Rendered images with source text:
.....
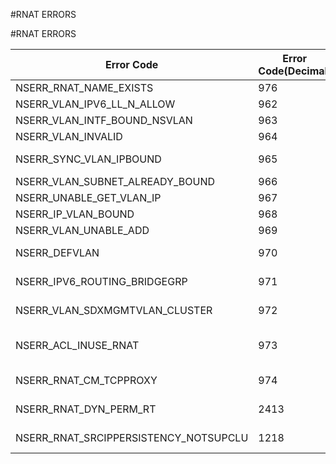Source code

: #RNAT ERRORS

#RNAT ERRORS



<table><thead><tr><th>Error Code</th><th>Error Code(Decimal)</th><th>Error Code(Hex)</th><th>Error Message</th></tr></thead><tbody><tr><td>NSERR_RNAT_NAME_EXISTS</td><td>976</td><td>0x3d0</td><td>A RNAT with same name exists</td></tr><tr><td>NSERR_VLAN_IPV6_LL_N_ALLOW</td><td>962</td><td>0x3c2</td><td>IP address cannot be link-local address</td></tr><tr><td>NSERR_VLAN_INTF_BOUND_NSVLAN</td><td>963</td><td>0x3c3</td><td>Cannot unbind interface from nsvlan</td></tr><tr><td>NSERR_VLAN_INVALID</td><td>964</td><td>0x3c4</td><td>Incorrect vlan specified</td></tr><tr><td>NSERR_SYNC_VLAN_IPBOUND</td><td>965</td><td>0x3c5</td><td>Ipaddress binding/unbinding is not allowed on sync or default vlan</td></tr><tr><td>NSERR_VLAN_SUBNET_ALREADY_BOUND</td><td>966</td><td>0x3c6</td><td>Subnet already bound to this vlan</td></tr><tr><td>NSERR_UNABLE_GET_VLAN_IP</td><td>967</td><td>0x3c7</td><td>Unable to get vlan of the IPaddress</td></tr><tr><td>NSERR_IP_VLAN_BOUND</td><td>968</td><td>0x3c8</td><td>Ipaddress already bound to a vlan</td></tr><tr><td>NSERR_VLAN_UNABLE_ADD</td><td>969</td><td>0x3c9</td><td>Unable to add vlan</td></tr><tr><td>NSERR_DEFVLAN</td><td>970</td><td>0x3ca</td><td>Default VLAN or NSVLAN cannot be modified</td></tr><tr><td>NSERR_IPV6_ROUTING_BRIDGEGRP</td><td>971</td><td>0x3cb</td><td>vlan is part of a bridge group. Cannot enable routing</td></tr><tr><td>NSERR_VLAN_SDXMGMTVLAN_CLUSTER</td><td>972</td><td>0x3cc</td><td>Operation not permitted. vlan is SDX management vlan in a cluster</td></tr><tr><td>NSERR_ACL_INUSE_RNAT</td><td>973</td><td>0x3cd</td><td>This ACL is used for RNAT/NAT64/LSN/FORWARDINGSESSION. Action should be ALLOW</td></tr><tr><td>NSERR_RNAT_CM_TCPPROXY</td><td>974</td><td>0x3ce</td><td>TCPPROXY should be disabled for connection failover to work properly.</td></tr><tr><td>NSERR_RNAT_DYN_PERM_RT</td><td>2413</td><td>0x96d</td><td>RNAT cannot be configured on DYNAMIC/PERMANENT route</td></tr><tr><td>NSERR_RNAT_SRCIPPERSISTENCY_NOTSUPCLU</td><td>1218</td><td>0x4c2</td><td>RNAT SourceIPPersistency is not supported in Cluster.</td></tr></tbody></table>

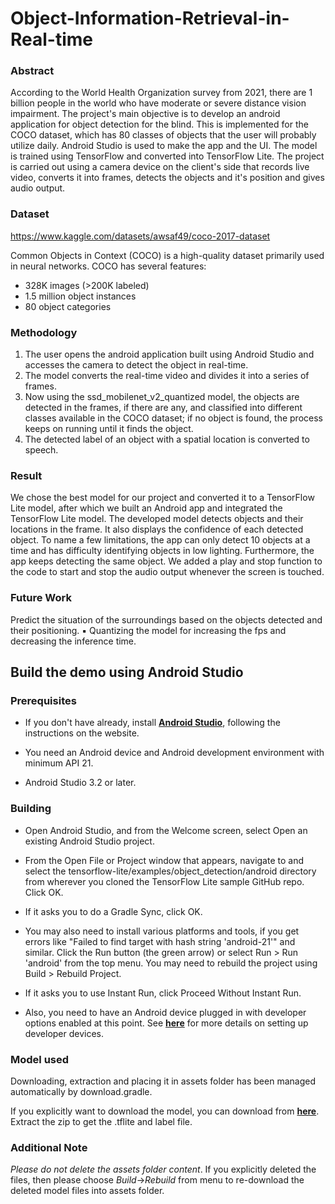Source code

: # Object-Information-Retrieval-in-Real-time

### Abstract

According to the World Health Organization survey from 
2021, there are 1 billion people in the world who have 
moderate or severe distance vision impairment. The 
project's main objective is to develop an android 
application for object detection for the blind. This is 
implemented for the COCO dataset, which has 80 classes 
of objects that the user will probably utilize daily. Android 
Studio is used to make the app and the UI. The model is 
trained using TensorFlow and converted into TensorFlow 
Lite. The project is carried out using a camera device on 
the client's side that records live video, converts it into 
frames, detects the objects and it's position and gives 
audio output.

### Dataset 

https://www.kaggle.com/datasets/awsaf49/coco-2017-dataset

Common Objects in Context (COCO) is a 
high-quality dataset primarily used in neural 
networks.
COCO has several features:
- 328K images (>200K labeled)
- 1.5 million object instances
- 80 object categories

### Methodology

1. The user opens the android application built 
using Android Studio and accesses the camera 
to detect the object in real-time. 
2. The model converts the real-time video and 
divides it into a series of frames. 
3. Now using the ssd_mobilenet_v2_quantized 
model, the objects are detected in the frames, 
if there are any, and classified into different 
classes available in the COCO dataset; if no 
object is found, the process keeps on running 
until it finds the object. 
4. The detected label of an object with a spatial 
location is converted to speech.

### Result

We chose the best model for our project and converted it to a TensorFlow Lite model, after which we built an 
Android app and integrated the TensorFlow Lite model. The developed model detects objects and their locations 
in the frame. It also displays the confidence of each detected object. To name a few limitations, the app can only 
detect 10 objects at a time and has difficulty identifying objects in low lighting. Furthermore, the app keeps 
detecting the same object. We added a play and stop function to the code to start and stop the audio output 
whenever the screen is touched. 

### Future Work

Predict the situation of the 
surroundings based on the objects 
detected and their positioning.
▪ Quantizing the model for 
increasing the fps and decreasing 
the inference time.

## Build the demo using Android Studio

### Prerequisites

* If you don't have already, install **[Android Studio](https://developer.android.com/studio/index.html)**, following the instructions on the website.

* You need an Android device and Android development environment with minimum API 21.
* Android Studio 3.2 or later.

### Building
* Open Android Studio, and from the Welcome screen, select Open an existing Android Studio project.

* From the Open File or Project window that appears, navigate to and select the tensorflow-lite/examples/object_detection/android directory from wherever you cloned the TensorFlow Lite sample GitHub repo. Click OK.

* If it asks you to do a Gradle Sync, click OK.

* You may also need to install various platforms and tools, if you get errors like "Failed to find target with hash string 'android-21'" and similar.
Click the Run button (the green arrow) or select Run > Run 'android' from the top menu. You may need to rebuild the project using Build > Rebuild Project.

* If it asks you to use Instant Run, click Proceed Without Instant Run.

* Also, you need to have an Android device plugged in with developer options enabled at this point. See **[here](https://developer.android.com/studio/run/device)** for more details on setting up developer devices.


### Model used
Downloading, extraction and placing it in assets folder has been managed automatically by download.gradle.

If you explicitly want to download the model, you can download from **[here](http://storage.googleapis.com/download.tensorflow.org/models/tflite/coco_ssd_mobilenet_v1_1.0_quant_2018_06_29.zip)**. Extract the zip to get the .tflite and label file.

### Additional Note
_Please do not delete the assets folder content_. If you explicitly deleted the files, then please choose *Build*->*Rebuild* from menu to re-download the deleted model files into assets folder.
.....
Work request: For each line above that contains the word "which", copy that line.

Result for this task:
implemented for the COCO dataset, which has 80 classes 
We chose the best model for our project and converted it to a TensorFlow Lite model, after which we built an 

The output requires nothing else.